Breadcrumbs - Anne Ursu [40]
The two teddy bears, the orange kitten, the beat-up Grover she’d had since she was two, and the large purple hippopotamus on her bed eyed her as she moved. She remembered the compass her father had gotten her last Christmas as part of a junior adventurer’s kit and she grabbed it, and then dug out the flashlight, the canteen, and the whistle from her bottom drawer. The kit had had a Swiss Army knife, but Jack broke it performing an emergency tracheotomy on the dinosaur rock at the park.
And then she found herself looking at the baseball again. It would be lucky, Jack had promised, for it was a baseball signed by Joe Mauer. She grabbed it and put it in the backpack.
She crept into the kitchen and pulled out some of the energy bars her mother alleged were food and filled up the canteen with water, then took a deep breath and went into the living room, where her mother was still on the phone.
Heart in throat, Hazel gave her a “do you have a minute” look.
“I’m sorry,” her mother said into the phone, “could you hold on a second? . . . What is it, Hazel?”
“Um, I’m going to go to Mikaela’s. We have a group project.”
“Oh!” She cast a glance at the clock. “Look, if you wait a half hour, I can drive you.”
“Oh, no. That’s okay. It’s not that cold.”
Her mother nodded. “Remember, I have class tonight. I won’t be home when you get home.”
Hazel gulped. “Okay, Mom.” And her mother nodded and turned back to the phone.

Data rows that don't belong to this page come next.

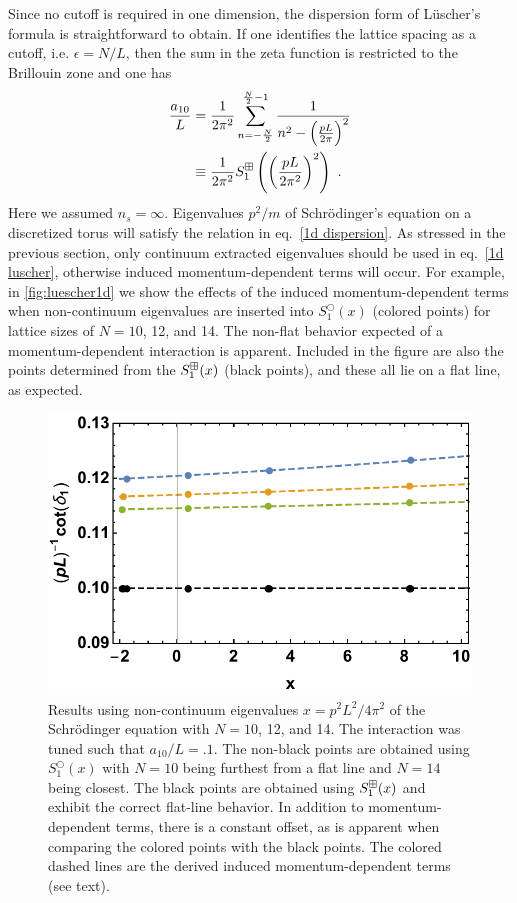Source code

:Since no cutoff is required in one dimension, the dispersion form of L\"uscher's formula is straightforward to obtain.  If one identifies the lattice spacing as a cutoff, i.e. $\epsilon = N/L$, then the sum in the zeta function is restricted to the Brillouin zone and one has
\begin{align}
 \frac{a_{10}}{L} &=\frac{1}{2 \pi^{2}} \sum_{n=-\frac{N}{2}}^{\frac{N}{2}-1} \frac{1}{n^{2}-\left(\frac{p L}{2 \pi}\right)^{2}} \\
 & \equiv \frac{1}{2 \pi^{2}} S^{\boxplus}_{1}\left(\left(\frac{p L}{2 \pi^{2}}\right)^{2}\right)\ .\label{eq:1d dispersion}
 \end{align}
 Here we assumed $n_s=\infty$.  
Eigenvalues $p^2/m$ of Schr\"odinger's equation on a discretized torus will satisfy the relation in eq.~\eqref{1d dispersion}.  As stressed in the previous section, only continuum extracted eigenvalues should be used in eq.~\eqref{1d luscher}, otherwise induced momentum-dependent terms will occur.  For example, in \autoref{fig:luescher1d} we show  the effects of the induced momentum-dependent terms when non-continuum eigenvalues are inserted into $S^\bigcirc_1(x)$ (colored points) for lattice sizes of $N=10$, 12, and 14.  The non-flat behavior expected of a momentum-dependent interaction is apparent.  Included in the figure are also the points determined from the $S^{\boxplus}_1(x)$ (black points), and these all lie on a flat line, as expected.  
\begin{figure}
\center
\includegraphics[width=.65\textwidth]{figure/luescher1d.pdf}
\caption{Results using non-continuum eigenvalues $x=p^2L^2/4\pi^2$ of the Schr\"odinger equation with $N=10$, 12, and 14.  The interaction was tuned such that $a_{10}/L=.1$.  The non-black points are obtained using $S^\bigcirc_1(x)$ with $N=10$ being furthest from a flat line and $N=14$ being closest.  The black points are obtained using $S^{\boxplus}_1(x)$  and exhibit the correct flat-line behavior.  In addition to momentum-dependent terms, there is a constant offset, as is apparent when comparing the colored points with the black points.  The colored dashed lines are the derived induced momentum-dependent terms (see text).\label{fig:luescher1d}}
\end{figure}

Hazel stood for a moment, looking at their living room. It held a yellow couch that some long-dead cat had scratched up, a TV perched on a small cart, her mom’s desk with a computer and all kinds of papers, and a row of shelves teeming with books. The walls were light blue, Hazel’s favorite color. She’d helped her parents pick the paint four years ago, and her dad spilled a whole bucket of it on his shirt. You could trace his path through the house by the little drips that still lingered everywhere like breadcrumbs.

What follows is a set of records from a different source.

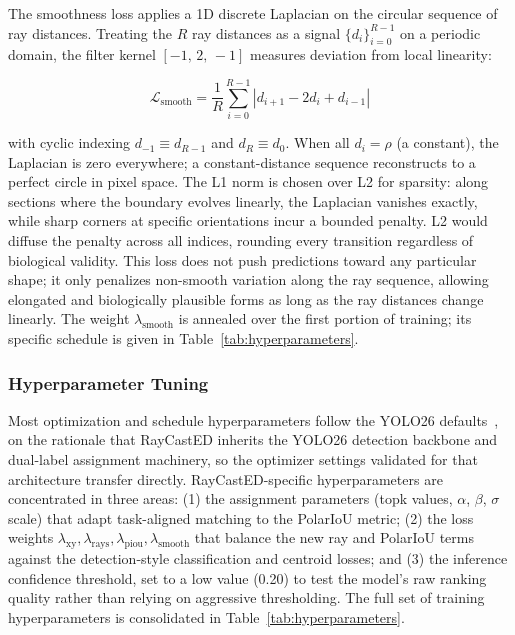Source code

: The smoothness loss applies a 1D discrete Laplacian on the circular sequence of ray distances. Treating the $R$ ray distances as a signal $\{d_i\}_{i=0}^{R-1}$ on a periodic domain, the filter kernel $[-1,\, 2,\, -1]$ measures deviation from local linearity:

\begin{equation}
    \mathcal{L}_{\text{smooth}} = \frac{1}{R} \sum_{i=0}^{R-1} \left| d_{i+1} - 2d_i + d_{i-1} \right| 
\end{equation}

with cyclic indexing $d_{-1} \equiv d_{R-1}$ and $d_R \equiv d_0$. When all $d_i = \rho$ (a constant), the Laplacian is zero everywhere; a constant-distance sequence reconstructs to a perfect circle in pixel space. The L1 norm is chosen over L2 for sparsity: along sections where the boundary evolves linearly, the Laplacian vanishes exactly, while sharp corners at specific orientations incur a bounded penalty. L2 would diffuse the penalty across all indices, rounding every transition regardless of biological validity. This loss does not push predictions toward any particular shape; it only penalizes non-smooth variation along the ray sequence, allowing elongated and biologically plausible forms as long as the ray distances change linearly. The weight $\lambda_{\text{smooth}}$ is annealed over the first portion of training; its specific schedule is given in Table~\ref{tab:hyperparameters}.

\subsubsection{Hyperparameter Tuning}

Most optimization and schedule hyperparameters follow the YOLO26 defaults~\cite{sapkota2025yolo26}, on the rationale that RayCastED inherits the YOLO26 detection backbone and dual-label assignment machinery, so the optimizer settings validated for that architecture transfer directly. RayCastED-specific hyperparameters are concentrated in three areas: (1) the assignment parameters (topk values, $\alpha$, $\beta$, $\sigma$ scale) that adapt task-aligned matching to the PolarIoU metric; (2) the loss weights $\lambda_{\text{xy}}, \lambda_{\text{rays}}, \lambda_{\text{piou}}, \lambda_{\text{smooth}}$ that balance the new ray and PolarIoU terms against the detection-style classification and centroid losses; and (3) the inference confidence threshold, set to a low value (0.20) to test the model's raw ranking quality rather than relying on aggressive thresholding. The full set of training hyperparameters is consolidated in Table~\ref{tab:hyperparameters}.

It was one of the few records of his ever living there. There used to be pictures of the family scattered around the living room, but her mom had packed them all away, and now the only record of Hazels-past was last year’s school photo, preserving Hazel forever in long braids and a puffy green T-shirt that Jack thought made her look like a vegetable.
She stood so long that her mother gave her a questioning look, and she smiled as if everything was okay and put on her jacket.
“’Bye, Mom,” Hazel whispered. She stood there for one beat. Two. And she went out the front door.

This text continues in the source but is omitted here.